Saturday, May 10, 2008

Free to Love

I work in a public high school and, while our kids for the most part aren't terrible, a large number of them do have behavioral problems. Since I'm not a certified teacher, I don't normally have my own classes. This semester, however, I was assigned two non- teaching classes that are mine.

My first class is large but very well behave. My second class is small and . . . well . . . not so very well behave. At times, some of the students can be very difficult and very trying. As a result, I enjoy my first class but don't enjoy my second class as much. At times, I can get very annoyed with them.

Lately, I've been focusing a lot on learning about Father's love. I'm learning that his love for me is not determined by my behavior. He doesn't love me when I'm good and then withhold his love when I'm bad. His love for me never changes. It's a constant that I can always count on.

Because of the differences in my classes' behavior, I was tending to treat them differently. Our educational system is part of the world system and, for the sake of order and safety, rules must be enforced. Whenever necessary, I have to deal with discipline problems but what I'm learning is that true love is not affected by poor behavior. Father is showing me this truth in a small, very practical way.

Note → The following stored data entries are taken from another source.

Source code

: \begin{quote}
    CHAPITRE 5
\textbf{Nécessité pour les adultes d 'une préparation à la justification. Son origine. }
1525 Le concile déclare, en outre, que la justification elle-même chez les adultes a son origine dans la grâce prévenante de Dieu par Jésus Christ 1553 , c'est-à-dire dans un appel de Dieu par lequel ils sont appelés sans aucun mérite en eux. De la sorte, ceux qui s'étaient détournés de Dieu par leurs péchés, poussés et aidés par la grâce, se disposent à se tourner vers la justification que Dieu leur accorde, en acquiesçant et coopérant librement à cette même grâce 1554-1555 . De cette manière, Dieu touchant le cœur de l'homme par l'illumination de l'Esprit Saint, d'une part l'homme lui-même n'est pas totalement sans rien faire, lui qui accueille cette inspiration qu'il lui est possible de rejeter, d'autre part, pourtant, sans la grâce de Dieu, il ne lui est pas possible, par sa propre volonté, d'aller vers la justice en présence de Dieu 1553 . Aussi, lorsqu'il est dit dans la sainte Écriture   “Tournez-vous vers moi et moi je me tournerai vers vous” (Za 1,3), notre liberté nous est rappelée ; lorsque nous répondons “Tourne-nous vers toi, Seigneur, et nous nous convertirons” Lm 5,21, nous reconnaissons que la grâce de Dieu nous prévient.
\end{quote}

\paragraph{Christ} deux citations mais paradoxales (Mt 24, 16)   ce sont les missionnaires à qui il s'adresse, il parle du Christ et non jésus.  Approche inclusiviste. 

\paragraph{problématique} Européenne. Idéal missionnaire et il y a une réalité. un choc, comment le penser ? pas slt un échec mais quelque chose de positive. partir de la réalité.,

If there is anything teenagers love more than getting in trouble, it's food . . . especially free food. A couple of weeks ago, I bought some lollipops and gave them to my first class but hesitated about giving them to my second class. This week, I bought some chocolate candy and gave a piece to each of my students in my first class but decided I wasn't going to give any to my other class. After all, I didn't want to reward their poor behavior. Father, however, wouldn't let me get away with that. He gently showed me that love covers a multitude of sins. (1 Peter 4:8) He is love and he doesn't reward those who behave well and withhold his love from those who don't behave as well.

Following his example, I decided to give to each class equally. Instead of rewarding good behavior, I chose to give because I love and that change in attitude has made a major difference in me. Will this affect how those students behave? I don't know but probably not so I'm giving freely with no expectations. I'm not trying to manipulate their behavior through a reward system. I'm just learning how to love with no strings attached.

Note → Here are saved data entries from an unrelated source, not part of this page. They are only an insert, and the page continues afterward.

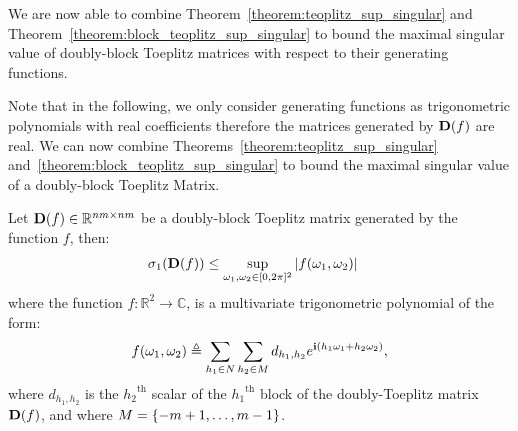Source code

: We are now able to combine Theorem~\ref{theorem:teoplitz_sup_singular} and Theorem~\ref{theorem:block_teoplitz_sup_singular} to bound the maximal singular value of doubly-block Toeplitz matrices with respect to their generating functions. 

Note that in the following, we only consider generating functions as trigonometric polynomials with real coefficients therefore the matrices generated by $\mathbf{D}(f)$ are real. We can now combine Theorems~\ref{theorem:teoplitz_sup_singular} and~\ref{theorem:block_teoplitz_sup_singular} to bound the maximal singular value of a doubly-block Toeplitz Matrix. 

\begin{theorem} \label{theorem:doubly_block_teoplitz_sup_singular}
Let $\mathbf{D}(f) \in \mathbb{R}^{nm \times nm}$ be a doubly-block Toeplitz matrix generated by the function $f$, then:
\begin{align}
  \sigma_{1} \left( \Dmat(f) \right) &\leq \sup_{\omega_1, \omega_2 \in [0, 2\pi]^2}|f(\omega_1,\omega_2)|
\end{align}
where the function $f: \mathbb{R}^2 \rightarrow \mathbb{C}$, is a multivariate trigonometric polynomial of the form:
\begin{equation}\label{equation:muli_variate_poly_on_M}
    f(\omega_1, \omega_2) \triangleq \sum_{h_1 \in N} \sum_{h_2 \in M} d_{h_1, h_2} e^{\mathbf{i} (h_1 \omega_1 + h_2 \omega_2)},
\end{equation}
where $d_{h_{1},h_{2}}$ is the ${h_2}^\textrm{th}$ scalar of the ${h_1}^\textrm{th}$ block of the doubly-Toeplitz matrix $\mathbf{D}(f)$, and where $M = \{-m+1,\dots, m-1 \}$.
\end{theorem}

I'm my Father's daughter and he loves me unconditionally. Therefore, his love is compelling me to also love others unconditionally. I don't have to withhold love because he doesn't withhold his love from me. I'm free to love with no expectations. This is an exciting way to live because giving up expectations frees us from the bondage of disappointment.

This is still a new way for me to live and I'm really just in the kindergarten stage of this lesson. However, I do know that Father has begun a work in me that he intends to complete. As I grow in understanding that he freely gives his love, I'm now free to to go and do the same.

4 comments:

Nicole said...

Aida!

wonderful learning example of Father's love and affection! That is something I am trying to grasp as well! He see's every single person through those loving comassionate eyes of his and I know that through those eyes he can see that each and every one of us has a heart that can produce that kind of love as well! If we have the capability to understand what real love is, than we can also live like he lives and loves and he loves! Beautiful things that are producing in you Aida!

I love you

Love, Nicki!

Aida said...

Hi Nicki,

I love it when I see Father's life being displayed in me through the every day situations of life since that's where it counts. It really is very freeing to just love without any strings attached. It frees us from the burden of trying to determine who has done enough to earn our love.

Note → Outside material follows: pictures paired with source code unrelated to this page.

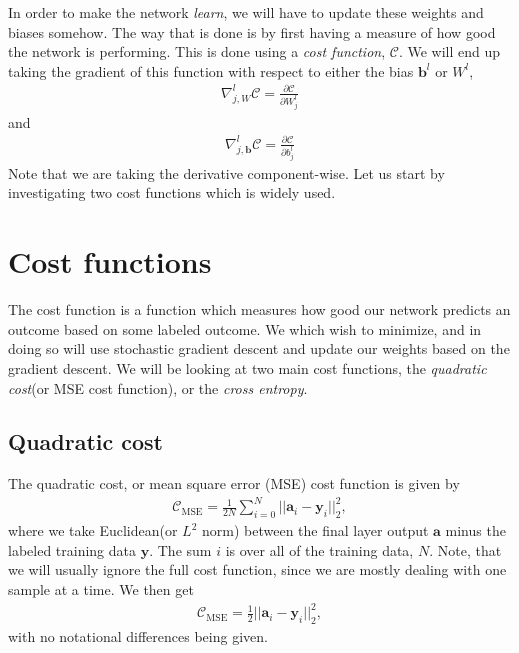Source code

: \documentclass[a4paper,10pt]{article}
\begin{document}
In order to make the network \textit{learn}, we will have to update these weights and biases somehow. The way that is done is by first having a measure of how good the network is performing. This is done using a \textit{cost function}, $\mathcal{C}$. We will end up taking the gradient of this function with respect to either the bias $\bm{b}^l$ or $W^l$,
\begin{align*}
    \nabla_{j,W}^l \mathcal{C} = \frac{\partial \mathcal{C}}{\partial W^l_j}
\end{align*}
and
\begin{align*}
    \nabla^l_{j,\bm{b}} \mathcal{C} = \frac{\partial \mathcal{C}}{\partial b^l_j}
\end{align*}
Note that we are taking the derivative component-wise. Let us start by investigating two cost functions which is widely used.

\section{Cost functions}
The cost function is a function which measures how good our network predicts an outcome based on some labeled outcome. We which wish to minimize, and in doing so will use stochastic gradient descent and update our weights based on the gradient descent. We will be looking at two main cost functions, the \textit{quadratic cost}(or MSE cost function), or the \textit{cross entropy}.

\subsection{Quadratic cost}
The quadratic cost, or mean square error (MSE) cost function is given by
\begin{align}
    \mathcal{C}_\mathrm{MSE} = \frac{1}{2N} \sum_{i=0}^N ||\bm{a}_i - \bm{y}_i||^2_2,
    \label{eq:full-mse-cost}
\end{align}
where we take Euclidean(or $L^2$ norm) between the final layer output $\bm{a}$ minus the labeled training data $\bm{y}$. The sum $i$ is over all of the training data, $N$. Note, that we will usually ignore the full cost function, since we are mostly dealing with one sample at a time. We then get
\begin{align}
    \mathcal{C}_\mathrm{MSE} = \frac{1}{2} ||\bm{a}_i - \bm{y}_i||^2_2,
    \label{eq:mse-cost}
\end{align}
with no notational differences being given.
\end{document}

True thankfulness goes beyond the words, "Thank you, Jesus." True thankfulness results in us freely giving the love that we have receive.

I'm glad you're back. I've missed you.

Love,
Aida

Bino Manjasseril said...

Aida,
Good to know that Father is doing some little (but important) things through your life!
It is not really the extend of the impact we make in this world, or the measure/size of our actions are so important, but the genuineness of our heart. Even if it touches one person, it matters! I too am newly learning this in my own life.

Aida said...

Thanks, Bino.

I believe our life in Christ is often made up of the little every day acts of love that we do. That's what Father is wanting. He desires us to just love even if no one else recognizes it but him.

You're right. It's the genuineness of our heart that matters. I'm reminded of your blog about the "Fragility of life." We need to learn to shift our focus from the things that don't really matter and instead focus our attention on the things that do, which is loving Father and the people he sends our way.